Lars Woldt (born 15 December 1972) is a German operatic bass and voice teacher.

== Life ==
Born in Herford, Woldt studied composition with Giselher Klebe as well as singing with Martin Christian Vogel and Thomas Quasthoff at the Hochschule für Musik Detmold. Further studies led him to Kammersänger Walter Berry, Franz Crass and to Edith Lienbacher.

After a first engagement at the Landestheater Detmold, artistic director Brigitte Fassbaender engaged him in 2000 at the Tyrolean State Theatre, where he was a member of the ensemble until 2003. Since the 2004/2005 season, he has been a member of the ensemble at the Volksoper Wien. His interpretation of Kaspar in Der Freischütz impressed audiences and critics alike. Guest appearances have taken him among others to the Hamburg State Opera, the opera houses of Copenhagen, Graz and Gothenburg, the Staatstheater Braunschweig and the Linz State Theatre.

His repertoire includes parts of the feature bass like Figaro, Baron Ochs, van Bett, Kezal, Falstaff, Plumkett, Don Magnifico and Zsupán - but also serious bass parts by Mozart, Beethoven and Richard Wagner, Tchaikovsky and Puccini (such as Sarastro, Rocco, Fasolt, King Marke, Gremin, Timur) and also the part of Salieri in Rimsky-Korsakov's Mozart and Salieri.

A main focus of his activity is 20th century music with roles such as Bottom in A Midsummer Night's Dream (Benjamin Britten), Director Hummel in Die Gespenstersonate (Aribert Reiman) and Ratefreund in Die Vögel (Walter Braunfels). Several composers have dedicated works to him, including Giselher Klebe, whose Michelangelo Songs world premiered in 2001.

His concert repertoire includes Monteverdi's Vespro della Beata Vergine, J. S. Bach's St. Matthew Passion as well as the St.
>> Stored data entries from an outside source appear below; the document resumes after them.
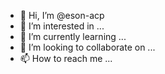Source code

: - 👋 Hi, I’m @eson-acp
- 👀 I’m interested in ...
- 🌱 I’m currently learning ...
- 💞️ I’m looking to collaborate on ...
- 📫 How to reach me ...

<!---
eson-acp/eson-acp is a ✨ special ✨ repository because its `README.md` (this file) appears on your GitHub profile.
You can click the Preview link to take a look at your changes.
--->
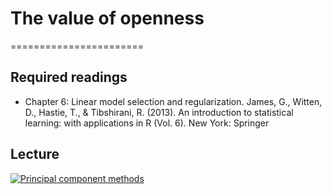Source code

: # The value of openness
=======================

## Required readings

- Chapter 6: Linear model selection and regularization. James, G., Witten, D., Hastie, T., & Tibshirani, R. (2013). An introduction to statistical learning: with applications in R (Vol. 6). New York: Springer

## Lecture

[![Principal component methods](../thumbnails/principal-component-methods.jpeg)](https://www.youtube.com/watch?v=Watmz5hdnyM "Principal component methods")
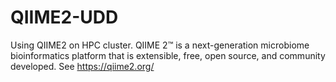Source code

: # QIIME2-UDD
Using QIIME2 on HPC cluster. QIIME 2™ is a next-generation microbiome bioinformatics platform that is extensible, free, open source, and community developed. See https://qiime2.org/ 

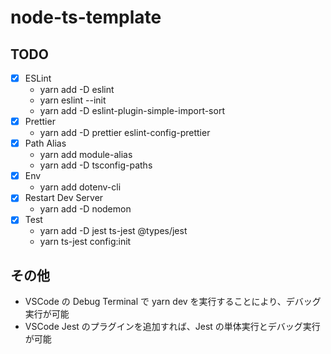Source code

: # node-ts-template

## TODO

- [x] ESLint
  - yarn add -D eslint
  - yarn eslint --init
  - yarn add -D eslint-plugin-simple-import-sort
- [x] Prettier
  - yarn add -D prettier eslint-config-prettier
- [x] Path Alias
  - yarn add module-alias
  - yarn add -D tsconfig-paths
- [x] Env
  - yarn add dotenv-cli
- [x] Restart Dev Server
  - yarn add -D nodemon
- [x] Test
  - yarn add -D jest ts-jest @types/jest
  - yarn ts-jest config:init

## その他

- VSCode の Debug Terminal で yarn dev を実行することにより、デバッグ実行が可能
- VSCode Jest のプラグインを追加すれば、Jest の単体実行とデバッグ実行が可能
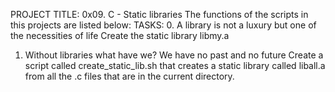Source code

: PROJECT TITLE: 0x09. C - Static libraries
The functions of the scripts in this projects are listed below:
TASKS:
0. A library is not a luxury but one of the necessities of life
	Create the static library libmy.a
1. Without libraries what have we? We have no past and no future
	Create a script called create_static_lib.sh that creates a static library called liball.a from all the .c files that are in the current directory.

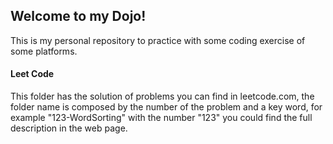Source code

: ## Welcome to my Dojo!

This is my personal repository to practice with some coding exercise of some platforms.

#### Leet Code
This folder has the solution of problems you can find in leetcode.com, the folder name is composed by the number of the problem and a key word, for example "123-WordSorting" with the number "123" you could find the full description in the web page.
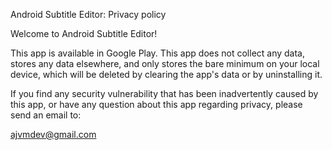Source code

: Android Subtitle Editor: Privacy policy

Welcome to Android Subtitle Editor!

This app is available in Google Play. This app does not collect any data, stores any data elsewhere, and only stores the bare minimum on your local device, which will be deleted by clearing the app's data or by uninstalling it. 

If you find any security vulnerability that has been inadvertently caused by this app, or have any question about this app regarding privacy, please send an email to:

ajvmdev@gmail.com

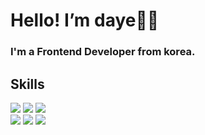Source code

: # Hello! I’m daye👋🏻  
### I'm a Frontend Developer from korea.

## Skills  
<div>
<img src="https://img.shields.io/badge/javascript-F7DF1E?style=for-the-badge&logo=javascript&logoColor=white">
<img src="https://img.shields.io/badge/Typescript-3178C6?style=for-the-badge&logo=Typescript&logoColor=white"/>
<img src="https://img.shields.io/badge/dart-0175C2?style=for-the-badge&logo=dart&logoColor=white">
</div>

<div>
<img src="https://img.shields.io/badge/react-61DAFB?style=for-the-badge&logo=react&logoColor=black">
<img src="https://img.shields.io/badge/next.js-000000?style=for-the-badge&logo=react&logoColor=white">
<img src="https://img.shields.io/badge/flutter-02569B?style=for-the-badge&logo=flutter&logoColor=white">
</div>
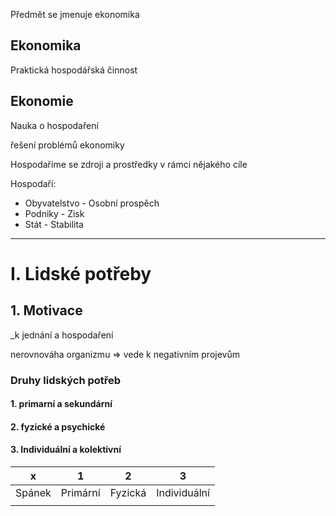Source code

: Předmět se jmenuje ekonomika

## Ekonomika
Praktická hospodářská činnost


## Ekonomie
Nauka o hospodaření

řešení problémů ekonomiky

Hospodaříme se zdroji a prostředky v rámci nějakého cíle

Hospodaří:
- Obyvatelstvo - Osobní prospěch
- Podniky - Zisk
- Stát - Stabilita 

---
# I. Lidské potřeby
## 1. Motivace
_k jednání a hospodaření

nerovnováha organizmu => vede k negativním projevům

### Druhy lidských potřeb
#### 1. primarní a sekundární
#### 2. fyzické a psychické
#### 3. Individuální a kolektivní

| x      | 1        | 2       | 3            |
| ------ | -------- | ------- | ------------ |
| Spánek | Primární | Fyzická | Individuální |
|        |          |         |              |

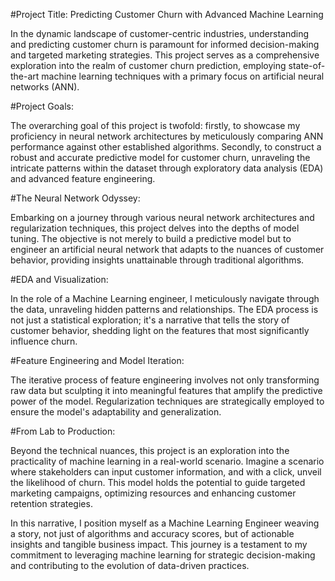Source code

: #Project Title: Predicting Customer Churn with Advanced Machine Learning

In the dynamic landscape of customer-centric industries, understanding and predicting customer churn is paramount for informed decision-making and targeted marketing strategies. This project serves as a comprehensive exploration into the realm of customer churn prediction, employing state-of-the-art machine learning techniques with a primary focus on artificial neural networks (ANN).

#Project Goals:

The overarching goal of this project is twofold: firstly, to showcase my proficiency in neural network architectures by meticulously comparing ANN performance against other established algorithms. Secondly, to construct a robust and accurate predictive model for customer churn, unraveling the intricate patterns within the dataset through exploratory data analysis (EDA) and advanced feature engineering.

#The Neural Network Odyssey:

Embarking on a journey through various neural network architectures and regularization techniques, this project delves into the depths of model tuning. The objective is not merely to build a predictive model but to engineer an artificial neural network that adapts to the nuances of customer behavior, providing insights unattainable through traditional algorithms.

#EDA and Visualization:

In the role of a Machine Learning engineer, I meticulously navigate through the data, unraveling hidden patterns and relationships. The EDA process is not just a statistical exploration; it's a narrative that tells the story of customer behavior, shedding light on the features that most significantly influence churn.

#Feature Engineering and Model Iteration:

The iterative process of feature engineering involves not only transforming raw data but sculpting it into meaningful features that amplify the predictive power of the model. Regularization techniques are strategically employed to ensure the model's adaptability and generalization.

#From Lab to Production:

Beyond the technical nuances, this project is an exploration into the practicality of machine learning in a real-world scenario. Imagine a scenario where stakeholders can input customer information, and with a click, unveil the likelihood of churn. This model holds the potential to guide targeted marketing campaigns, optimizing resources and enhancing customer retention strategies.

In this narrative, I position myself as a Machine Learning Engineer weaving a story, not just of algorithms and accuracy scores, but of actionable insights and tangible business impact. This journey is a testament to my commitment to leveraging machine learning for strategic decision-making and contributing to the evolution of data-driven practices.
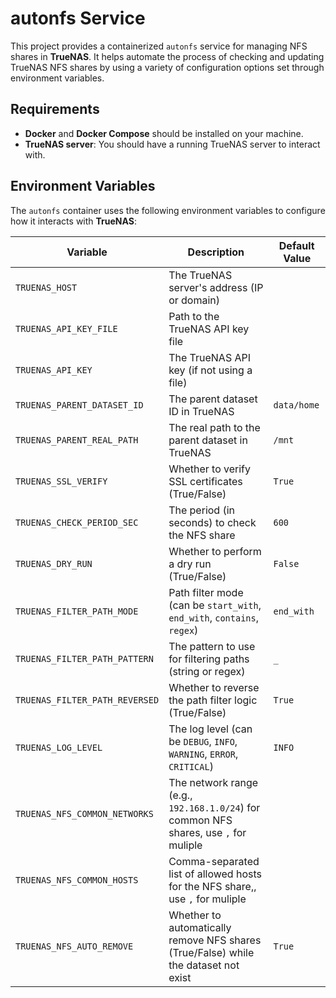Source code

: # autonfs Service

This project provides a containerized `autonfs` service for managing NFS shares in **TrueNAS**. It helps automate the process of checking and updating TrueNAS NFS shares by using a variety of configuration options set through environment variables.

## Requirements

- **Docker** and **Docker Compose** should be installed on your machine.
- **TrueNAS server**: You should have a running TrueNAS server to interact with.

## Environment Variables

The `autonfs` container uses the following environment variables to configure how it interacts with **TrueNAS**:

| Variable                         | Description                                                                 | Default Value           |
|----------------------------------|-----------------------------------------------------------------------------|-------------------------|
| `TRUENAS_HOST`                   | The TrueNAS server's address (IP or domain)                                 |                         |
| `TRUENAS_API_KEY_FILE`           | Path to the TrueNAS API key file                                            |                         |
| `TRUENAS_API_KEY`                | The TrueNAS API key (if not using a file)                                    |                         |
| `TRUENAS_PARENT_DATASET_ID`      | The parent dataset ID in TrueNAS                                            | `data/home`             |
| `TRUENAS_PARENT_REAL_PATH`       | The real path to the parent dataset in TrueNAS                               | `/mnt`                  |
| `TRUENAS_SSL_VERIFY`             | Whether to verify SSL certificates (True/False)                              | `True`                  |
| `TRUENAS_CHECK_PERIOD_SEC`       | The period (in seconds) to check the NFS share                               | `600`                   |
| `TRUENAS_DRY_RUN`                | Whether to perform a dry run (True/False)                                    | `False`                 |
| `TRUENAS_FILTER_PATH_MODE`       | Path filter mode (can be `start_with`, `end_with`, `contains`, `regex`)      | `end_with`              |
| `TRUENAS_FILTER_PATH_PATTERN`    | The pattern to use for filtering paths (string or regex)                     | `_`                     |
| `TRUENAS_FILTER_PATH_REVERSED`   | Whether to reverse the path filter logic (True/False)                        | `True`                  |
| `TRUENAS_LOG_LEVEL`              | The log level (can be `DEBUG`, `INFO`, `WARNING`, `ERROR`, `CRITICAL`)       | `INFO`                  |
| `TRUENAS_NFS_COMMON_NETWORKS`     | The network range (e.g., `192.168.1.0/24`) for common NFS shares, use `,`  for muliple             |                         |
| `TRUENAS_NFS_COMMON_HOSTS`       | Comma-separated list of allowed hosts for the NFS share,, use `,`  for muliple                      |                         |
| `TRUENAS_NFS_AUTO_REMOVE`        | Whether to automatically remove NFS shares (True/False) while the dataset not exist                       | `True`                  |
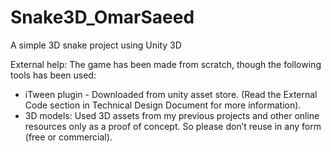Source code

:# Snake3D_OmarSaeed
A simple 3D snake project using Unity 3D

External help:
The game has been made from scratch, though the following tools has been used:
- iTween plugin - Downloaded from unity asset store. (Read the External Code section in Technical Design Document for more information).
- 3D models:  Used 3D assets from my previous projects and other online resources only as a proof of concept. So please don’t reuse in any form (free or commercial).
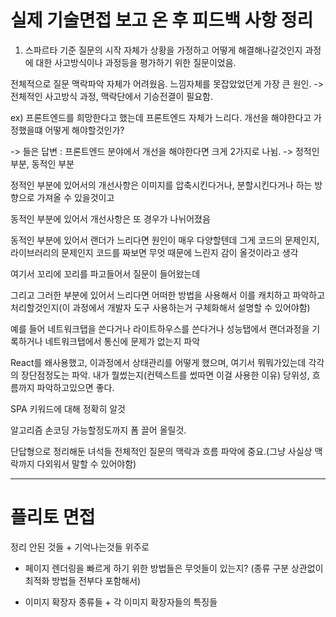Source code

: # 실제 기술면접 보고 온 후 피드백 사항 정리

1. 스파르타 기준 질문의 시작 자체가 상황을 가정하고 어떻게 해결해나갈것인지 과정에 대한 사고방식이나 과정등을 평가하기 위한 질문이었음.

전체적으로 질문 맥락파악 자체가 어려웠음. 느낌자체를 못잡았었던게 가장 큰 원인. -> 전체적인 사고방식 과정, 맥락단에서 기승전결이 필요함.

ex) 프론트엔드를 희망한다고 했는데 프론트엔드 자체가 느리다. 개선을 해야한다고 가정했을떄 어떻게 해야할것인가?

-> 들은 답변 : 프론트엔드 분야에서 개선을 해야한다면 크게 2가지로 나뉨. -> 정적인 부분, 동적인 부분

정적인 부분에 있어서의 개선사항은 이미지를 압축시킨다거나, 분할시킨다거나 하는 방향으로 가져올 수 있을것이고

동적인 부분에 있어서 개선사항은 또 경우가 나뉘어졌음

동적인 부분에 있어서 랜더가 느리다면 원인이 매우 다양할텐데 그게 코드의 문제인지, 라이브러리의 문제인지 코드를 짜보면 무엇 때문에 느린지 감이 올것이라고 생각

여기서 꼬리에 꼬리를 파고들어서 질문이 들어왔는데

그리고 그러한 부분에 있어서 느리다면 어떠한 방법을 사용해서 이를 캐치하고 파악하고 처리할것인지(이 과정에서 개발자 도구 사용하는거 구체화해서 설명할 수 있어야함)

예를 들어 네트워크탭을 쓴다거나 라이트하우스를 쓴다거나 성능탭에서 랜더과정을 기록하거나 네트워크탭에서 통신에 문제가 없는지 파악

React를 왜사용했고, 이과정에서 상태관리를 어떻게 했으며, 여기서 뭐뭐가있는데 각각의 장단점정도는 파악. 내가 뭘썼는지(컨텍스트를 썼따면 이걸 사용한 이유) 당위성, 흐름까지 파악하고있으면 좋다.

SPA 키워드에 대해 정확히 알것

알고리즘 손코딩 가능할정도까지 폼 끌어 올릴것.

단답형으로 정리해둔 녀석들 전체적인 질문의 맥락과 흐름 파악에 중요.(그냥 사실상 맥락까지 다외워서 말할 수 있어야함)

---

# 플리토 면접 

정리 안된 것들 + 기억나는것들 위주로

- 페이지 렌더링을 빠르게 하기 위한 방법들은 무엇들이 있는지?
(종류 구분 상관없이 최적화 방법들 전부다 포함해서)

- 이미지 확장자 종류들 + 각 이미지 확장자들의 특징들

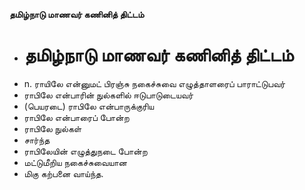 **தமிழ்நாடு மாணவர் கணினித் திட்டம்**
- # தமிழ்நாடு மாணவர் கணினித் திட்டம்
- n. ராயிலே என்னுமட் பிரஞ்சு நகைச்சுவை எழுத்தாளரைப் பாராட்டுபவர்
- ராபிலே என்பாரின் நுல்களில் ஈடுபாடுடையவர்
- (பெயரடை) ராபிலே என்பாருக்குரிய
- ராபிலே என்பாரைப் போன்ற
- ராபிலே நுல்கள்
- சார்ந்த
- ராபிலேயின் எழுத்துநடை போன்ற
- மட்டுமீறிய நகைச்சுவையான
- மிகு கற்பனை வாய்ந்த.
John Passion, the Christmas Oratorio and the B Minor Mass, Handel's Messiah, Haydn's The Creation and The Seasons, Mozart's Requiem, Beethoven's Symphony No. 9 and his Missa solemnis, Mendelssohn's Paulus and Elijah, Verdi's Messa da Requiem, Brahm's Ein deutsches Requiem, Dvořák's Stabat Mater, Puccini's Messa di gloria and Shostakovich's Michelangelo Suite.

Among others, he has performed with the WDR Symphony Orchestra Cologne, the NDR Radiophilharmonie, the Stuttgart Radio Symphony Orchestra, the Bamberg Symphony Orchestra, the Stuttgarter Philharmoniker, the Gürzenich Orchestra Cologne, the Munich Radio Orchestra, the Deutsche Kammerphilharmonie Bremen, the Schleswig-Holstein Musik Festival, the Berliner Philharmonie, the Kölner Philharmonie, the Wiener Musikverein, the Wiener Konzerthaus, the Leipzig Gewandhaus and the Auditorio Nacional de Música in Madrid.

Woldt has participated in several radio and CD recordings, including the recording of Richard Strauss' Elektra conducted by Semyon Bychkov) and Mendelssohn's Die erste Walpurgisnacht conducted by Helmuth Rilling.

In November 2007, he made his debut as Mesner in Tosca at the Vienna State Opera. Since the 2010/2011 season, he has been a member of the ensemble of the State Opera, where he has successfully appeared among others as Baron Ochs in Der Rosenkavalier, Waldner in Arabella, Rocco in Fidelio and Biterolf in Tannhäuser.

In 2014, he sang, to high acclaim, Baron Ochs in der Rosenkavalier at the Glyndebourne Festival. In 2014 and 2015, engagements took him to the Opera de Paris, the Vienna State Opera, the Zurich Opera House, the Musikverein Graz, the Düsseldorf Opera and the Theater an der Wien.

Since October 2011, Woldt has been professor of singing at the Hochschule für Musik Detmold, and since winter semester 2016/17, he has been teaching at the Hochschule für Musik und Theater München.

== Awards ==
In 1997, he received a scholarship from the International Association of Wagner Societies, and in 2004 he was awarded the Eberhard Waechter Medal as a sponsorship prize from the Vienna State Opera. For the best male lead role in Der Wildschütz at the Volksoper Wien as Baculus he received the Austrian Music Theatre Award 2014.